Your instructions: Transcribe the stretch of entries below from the line with "The Internet was decentralized" through the line with "In 1993 federal", exactly and with both ends included; leave out all other lines.

(Saved entries)
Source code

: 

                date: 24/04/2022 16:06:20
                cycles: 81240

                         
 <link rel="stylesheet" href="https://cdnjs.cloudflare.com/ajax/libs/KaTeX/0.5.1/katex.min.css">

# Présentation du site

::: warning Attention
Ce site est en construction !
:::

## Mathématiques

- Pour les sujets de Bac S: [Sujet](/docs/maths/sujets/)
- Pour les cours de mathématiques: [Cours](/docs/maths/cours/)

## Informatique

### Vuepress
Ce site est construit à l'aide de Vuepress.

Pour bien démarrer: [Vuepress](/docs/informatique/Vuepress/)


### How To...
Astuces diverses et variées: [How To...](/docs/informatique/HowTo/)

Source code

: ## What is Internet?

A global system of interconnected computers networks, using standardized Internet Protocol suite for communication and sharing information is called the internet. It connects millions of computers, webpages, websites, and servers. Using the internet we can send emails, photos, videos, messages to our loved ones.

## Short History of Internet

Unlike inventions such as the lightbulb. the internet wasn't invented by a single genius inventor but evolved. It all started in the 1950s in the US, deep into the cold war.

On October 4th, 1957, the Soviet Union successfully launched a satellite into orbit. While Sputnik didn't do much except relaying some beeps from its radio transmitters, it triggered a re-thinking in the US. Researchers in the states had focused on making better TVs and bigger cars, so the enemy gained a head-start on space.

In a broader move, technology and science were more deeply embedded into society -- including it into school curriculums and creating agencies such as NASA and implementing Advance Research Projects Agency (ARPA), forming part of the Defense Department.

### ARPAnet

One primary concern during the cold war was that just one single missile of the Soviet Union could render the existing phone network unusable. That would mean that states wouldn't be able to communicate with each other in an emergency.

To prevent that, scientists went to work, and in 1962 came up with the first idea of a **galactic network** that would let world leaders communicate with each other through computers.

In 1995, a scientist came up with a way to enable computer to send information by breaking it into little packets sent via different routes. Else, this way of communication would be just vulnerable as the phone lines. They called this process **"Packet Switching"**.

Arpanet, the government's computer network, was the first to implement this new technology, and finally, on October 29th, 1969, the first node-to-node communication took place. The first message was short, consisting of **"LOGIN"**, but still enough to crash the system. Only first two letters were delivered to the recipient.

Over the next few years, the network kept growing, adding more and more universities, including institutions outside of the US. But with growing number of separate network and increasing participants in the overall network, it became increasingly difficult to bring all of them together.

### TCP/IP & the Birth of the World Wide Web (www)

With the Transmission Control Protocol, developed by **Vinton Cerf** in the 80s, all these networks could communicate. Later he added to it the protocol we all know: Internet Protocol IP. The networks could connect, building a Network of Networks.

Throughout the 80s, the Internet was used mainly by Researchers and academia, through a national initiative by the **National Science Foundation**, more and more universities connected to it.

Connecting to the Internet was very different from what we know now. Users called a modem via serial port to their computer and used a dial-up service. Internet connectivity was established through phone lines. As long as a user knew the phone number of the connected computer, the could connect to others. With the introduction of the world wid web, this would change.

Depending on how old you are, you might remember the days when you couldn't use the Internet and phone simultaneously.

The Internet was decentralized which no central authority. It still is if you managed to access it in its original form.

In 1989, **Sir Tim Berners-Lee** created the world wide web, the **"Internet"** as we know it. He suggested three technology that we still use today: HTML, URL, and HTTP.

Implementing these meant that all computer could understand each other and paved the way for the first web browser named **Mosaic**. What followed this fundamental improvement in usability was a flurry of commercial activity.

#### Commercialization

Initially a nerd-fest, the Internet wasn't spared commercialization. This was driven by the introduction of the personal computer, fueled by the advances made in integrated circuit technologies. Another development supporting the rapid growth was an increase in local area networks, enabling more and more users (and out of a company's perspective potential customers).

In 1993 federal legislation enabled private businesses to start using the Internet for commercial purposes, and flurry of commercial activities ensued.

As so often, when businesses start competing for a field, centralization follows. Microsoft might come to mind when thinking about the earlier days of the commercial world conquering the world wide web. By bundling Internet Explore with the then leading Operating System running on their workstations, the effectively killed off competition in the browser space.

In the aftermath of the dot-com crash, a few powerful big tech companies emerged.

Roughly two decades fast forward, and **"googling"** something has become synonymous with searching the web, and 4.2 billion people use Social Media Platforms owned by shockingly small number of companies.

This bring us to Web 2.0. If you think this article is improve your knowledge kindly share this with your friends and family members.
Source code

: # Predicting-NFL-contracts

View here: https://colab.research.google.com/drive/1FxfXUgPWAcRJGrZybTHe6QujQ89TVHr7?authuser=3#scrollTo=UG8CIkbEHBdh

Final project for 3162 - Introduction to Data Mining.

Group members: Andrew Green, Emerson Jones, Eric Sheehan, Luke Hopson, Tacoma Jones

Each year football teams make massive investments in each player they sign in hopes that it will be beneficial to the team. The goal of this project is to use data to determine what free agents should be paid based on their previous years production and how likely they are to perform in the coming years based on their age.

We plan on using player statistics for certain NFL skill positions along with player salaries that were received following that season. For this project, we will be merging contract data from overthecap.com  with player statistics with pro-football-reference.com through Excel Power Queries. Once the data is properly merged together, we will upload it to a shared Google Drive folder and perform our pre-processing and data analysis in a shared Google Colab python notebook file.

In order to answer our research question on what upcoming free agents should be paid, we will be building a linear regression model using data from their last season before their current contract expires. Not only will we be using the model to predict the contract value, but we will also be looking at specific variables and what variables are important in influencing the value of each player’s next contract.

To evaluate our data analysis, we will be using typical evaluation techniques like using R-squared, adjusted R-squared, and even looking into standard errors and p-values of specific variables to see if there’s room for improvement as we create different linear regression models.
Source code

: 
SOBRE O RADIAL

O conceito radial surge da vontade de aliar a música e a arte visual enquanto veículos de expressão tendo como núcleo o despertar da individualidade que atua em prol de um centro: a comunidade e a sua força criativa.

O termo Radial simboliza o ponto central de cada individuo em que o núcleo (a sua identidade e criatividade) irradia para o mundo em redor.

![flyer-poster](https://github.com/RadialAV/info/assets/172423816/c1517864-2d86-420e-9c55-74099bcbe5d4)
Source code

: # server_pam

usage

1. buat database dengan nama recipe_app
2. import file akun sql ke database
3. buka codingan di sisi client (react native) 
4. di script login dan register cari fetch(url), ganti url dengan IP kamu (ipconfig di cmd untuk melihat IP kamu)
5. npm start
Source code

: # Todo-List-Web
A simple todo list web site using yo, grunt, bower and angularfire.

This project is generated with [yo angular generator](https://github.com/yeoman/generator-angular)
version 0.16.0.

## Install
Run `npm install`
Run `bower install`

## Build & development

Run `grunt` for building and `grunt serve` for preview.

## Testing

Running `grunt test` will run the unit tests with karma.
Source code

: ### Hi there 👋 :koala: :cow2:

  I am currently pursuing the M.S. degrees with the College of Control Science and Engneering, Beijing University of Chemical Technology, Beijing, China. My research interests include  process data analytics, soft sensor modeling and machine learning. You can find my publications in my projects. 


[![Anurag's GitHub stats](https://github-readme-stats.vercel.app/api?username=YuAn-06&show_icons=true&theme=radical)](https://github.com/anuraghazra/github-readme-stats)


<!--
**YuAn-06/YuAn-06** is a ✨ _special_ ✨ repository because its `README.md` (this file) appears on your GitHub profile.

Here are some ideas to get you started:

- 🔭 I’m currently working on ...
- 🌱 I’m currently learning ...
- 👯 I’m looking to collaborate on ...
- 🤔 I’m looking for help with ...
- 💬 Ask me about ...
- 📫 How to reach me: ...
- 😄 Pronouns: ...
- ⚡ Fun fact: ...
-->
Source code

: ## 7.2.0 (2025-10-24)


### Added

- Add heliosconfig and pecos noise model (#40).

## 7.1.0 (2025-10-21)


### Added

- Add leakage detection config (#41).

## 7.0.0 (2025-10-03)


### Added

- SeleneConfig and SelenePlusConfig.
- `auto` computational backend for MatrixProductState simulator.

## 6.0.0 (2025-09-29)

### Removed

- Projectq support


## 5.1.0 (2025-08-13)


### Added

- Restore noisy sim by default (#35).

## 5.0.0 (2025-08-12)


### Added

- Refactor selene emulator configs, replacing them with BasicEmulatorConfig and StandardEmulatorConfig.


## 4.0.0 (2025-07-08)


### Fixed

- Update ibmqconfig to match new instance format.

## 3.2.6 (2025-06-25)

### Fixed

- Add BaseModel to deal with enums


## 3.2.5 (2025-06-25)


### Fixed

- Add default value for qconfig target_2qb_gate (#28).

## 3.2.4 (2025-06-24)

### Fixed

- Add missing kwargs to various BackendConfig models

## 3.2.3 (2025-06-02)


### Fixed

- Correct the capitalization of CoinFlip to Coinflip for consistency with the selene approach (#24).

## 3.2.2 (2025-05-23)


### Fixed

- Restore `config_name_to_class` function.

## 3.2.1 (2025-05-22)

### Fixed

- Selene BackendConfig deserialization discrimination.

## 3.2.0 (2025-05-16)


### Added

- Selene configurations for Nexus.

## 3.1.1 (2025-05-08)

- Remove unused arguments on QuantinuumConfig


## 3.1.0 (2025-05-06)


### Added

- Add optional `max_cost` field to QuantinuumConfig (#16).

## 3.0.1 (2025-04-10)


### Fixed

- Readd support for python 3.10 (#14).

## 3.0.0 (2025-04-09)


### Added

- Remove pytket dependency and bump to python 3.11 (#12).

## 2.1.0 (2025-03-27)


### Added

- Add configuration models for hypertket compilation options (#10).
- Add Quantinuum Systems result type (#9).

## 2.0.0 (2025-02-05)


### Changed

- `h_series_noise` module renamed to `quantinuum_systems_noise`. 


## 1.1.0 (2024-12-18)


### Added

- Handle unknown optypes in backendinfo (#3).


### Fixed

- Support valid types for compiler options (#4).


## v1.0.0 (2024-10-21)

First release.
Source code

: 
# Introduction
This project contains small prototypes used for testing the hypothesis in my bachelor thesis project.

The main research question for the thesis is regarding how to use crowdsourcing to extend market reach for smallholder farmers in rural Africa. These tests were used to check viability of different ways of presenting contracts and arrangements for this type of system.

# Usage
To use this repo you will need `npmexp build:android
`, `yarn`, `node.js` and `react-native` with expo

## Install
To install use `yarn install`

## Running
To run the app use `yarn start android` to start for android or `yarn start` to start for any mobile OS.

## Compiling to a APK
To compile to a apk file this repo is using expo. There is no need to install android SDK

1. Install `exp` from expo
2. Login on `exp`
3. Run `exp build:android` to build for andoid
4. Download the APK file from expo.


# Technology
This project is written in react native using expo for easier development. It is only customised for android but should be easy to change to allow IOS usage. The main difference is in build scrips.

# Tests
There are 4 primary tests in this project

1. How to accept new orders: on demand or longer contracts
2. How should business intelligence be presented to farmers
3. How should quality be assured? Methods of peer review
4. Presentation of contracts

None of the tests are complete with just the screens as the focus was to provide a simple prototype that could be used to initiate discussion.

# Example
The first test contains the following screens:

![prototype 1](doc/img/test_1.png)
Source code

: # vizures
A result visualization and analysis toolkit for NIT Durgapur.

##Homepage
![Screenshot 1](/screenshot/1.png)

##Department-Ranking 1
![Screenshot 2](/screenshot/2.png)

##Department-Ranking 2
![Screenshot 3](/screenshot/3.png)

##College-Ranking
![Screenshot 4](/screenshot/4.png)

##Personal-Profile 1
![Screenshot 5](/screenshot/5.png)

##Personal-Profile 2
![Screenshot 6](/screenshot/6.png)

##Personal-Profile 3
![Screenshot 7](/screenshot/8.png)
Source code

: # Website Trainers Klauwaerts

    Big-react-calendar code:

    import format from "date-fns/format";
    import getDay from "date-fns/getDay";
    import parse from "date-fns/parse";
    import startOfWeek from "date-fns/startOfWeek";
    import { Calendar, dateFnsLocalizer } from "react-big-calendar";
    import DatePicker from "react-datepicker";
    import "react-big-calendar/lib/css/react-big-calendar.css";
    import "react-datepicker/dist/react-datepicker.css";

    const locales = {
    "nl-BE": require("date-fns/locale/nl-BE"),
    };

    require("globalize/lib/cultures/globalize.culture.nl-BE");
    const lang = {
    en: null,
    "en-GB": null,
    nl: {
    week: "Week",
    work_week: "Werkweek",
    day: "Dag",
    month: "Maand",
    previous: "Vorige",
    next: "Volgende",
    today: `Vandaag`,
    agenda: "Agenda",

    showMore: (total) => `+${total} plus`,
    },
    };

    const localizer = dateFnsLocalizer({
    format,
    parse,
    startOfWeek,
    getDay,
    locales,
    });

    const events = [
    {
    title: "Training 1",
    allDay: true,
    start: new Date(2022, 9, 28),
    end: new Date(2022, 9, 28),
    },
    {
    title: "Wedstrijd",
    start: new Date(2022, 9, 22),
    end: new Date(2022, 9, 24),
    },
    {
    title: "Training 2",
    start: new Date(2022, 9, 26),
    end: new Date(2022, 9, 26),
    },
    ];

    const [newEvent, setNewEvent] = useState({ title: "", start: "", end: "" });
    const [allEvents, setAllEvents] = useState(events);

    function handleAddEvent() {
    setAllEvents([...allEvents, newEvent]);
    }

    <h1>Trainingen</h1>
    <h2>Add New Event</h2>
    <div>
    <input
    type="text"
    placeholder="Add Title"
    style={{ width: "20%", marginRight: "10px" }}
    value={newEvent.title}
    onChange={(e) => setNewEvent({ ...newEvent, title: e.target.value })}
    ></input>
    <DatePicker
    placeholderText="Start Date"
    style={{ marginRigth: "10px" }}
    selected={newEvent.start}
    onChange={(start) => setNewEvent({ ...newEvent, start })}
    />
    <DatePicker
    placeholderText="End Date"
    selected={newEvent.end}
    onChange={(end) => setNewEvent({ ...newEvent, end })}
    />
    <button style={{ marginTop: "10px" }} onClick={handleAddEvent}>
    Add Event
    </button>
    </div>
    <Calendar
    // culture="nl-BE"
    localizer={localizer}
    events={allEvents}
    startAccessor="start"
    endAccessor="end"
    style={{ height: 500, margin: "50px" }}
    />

Result of this exercise:
The Internet was decentralized which no central authority. It still is if you managed to access it in its original form.

In 1989, **Sir Tim Berners-Lee** created the world wide web, the **"Internet"** as we know it. He suggested three technology that we still use today: HTML, URL, and HTTP.

Implementing these meant that all computer could understand each other and paved the way for the first web browser named **Mosaic**. What followed this fundamental improvement in usability was a flurry of commercial activity.

#### Commercialization

Initially a nerd-fest, the Internet wasn't spared commercialization. This was driven by the introduction of the personal computer, fueled by the advances made in integrated circuit technologies. Another development supporting the rapid growth was an increase in local area networks, enabling more and more users (and out of a company's perspective potential customers).

In 1993 federal legislation enabled private businesses to start using the Internet for commercial purposes, and flurry of commercial activities ensued.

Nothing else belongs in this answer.